◆ Exercise aim: Look in the material below for the line holding "- Regional analysis dashboards". Set it down exactly, with each later line up to and including the line holding "- Processed and cleaned datasets".

------------

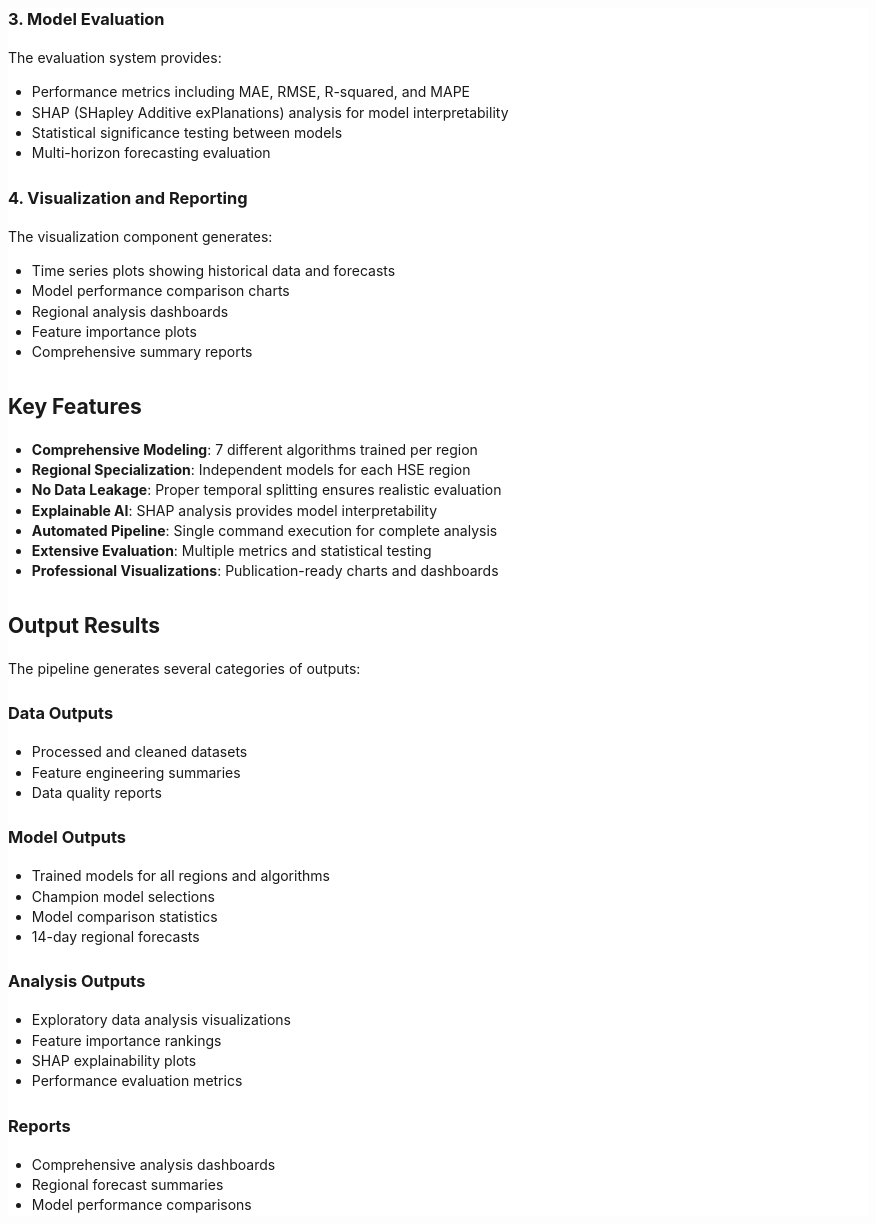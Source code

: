 ### 3. Model Evaluation
The evaluation system provides:
- Performance metrics including MAE, RMSE, R-squared, and MAPE
- SHAP (SHapley Additive exPlanations) analysis for model interpretability
- Statistical significance testing between models
- Multi-horizon forecasting evaluation

### 4. Visualization and Reporting
The visualization component generates:
- Time series plots showing historical data and forecasts
- Model performance comparison charts
- Regional analysis dashboards
- Feature importance plots
- Comprehensive summary reports

## Key Features

- **Comprehensive Modeling**: 7 different algorithms trained per region
- **Regional Specialization**: Independent models for each HSE region
- **No Data Leakage**: Proper temporal splitting ensures realistic evaluation
- **Explainable AI**: SHAP analysis provides model interpretability
- **Automated Pipeline**: Single command execution for complete analysis
- **Extensive Evaluation**: Multiple metrics and statistical testing
- **Professional Visualizations**: Publication-ready charts and dashboards

## Output Results

The pipeline generates several categories of outputs:

### Data Outputs
- Processed and cleaned datasets
- Feature engineering summaries
- Data quality reports

### Model Outputs
- Trained models for all regions and algorithms
- Champion model selections
- Model comparison statistics
- 14-day regional forecasts

### Analysis Outputs
- Exploratory data analysis visualizations
- Feature importance rankings
- SHAP explainability plots
- Performance evaluation metrics

### Reports
- Comprehensive analysis dashboards
- Regional forecast summaries
- Model performance comparisons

------------

◆ Solution to this task:
- Regional analysis dashboards
- Feature importance plots
- Comprehensive summary reports

## Key Features

- **Comprehensive Modeling**: 7 different algorithms trained per region
- **Regional Specialization**: Independent models for each HSE region
- **No Data Leakage**: Proper temporal splitting ensures realistic evaluation
- **Explainable AI**: SHAP analysis provides model interpretability
- **Automated Pipeline**: Single command execution for complete analysis
- **Extensive Evaluation**: Multiple metrics and statistical testing
- **Professional Visualizations**: Publication-ready charts and dashboards

## Output Results

The pipeline generates several categories of outputs:

### Data Outputs
- Processed and cleaned datasets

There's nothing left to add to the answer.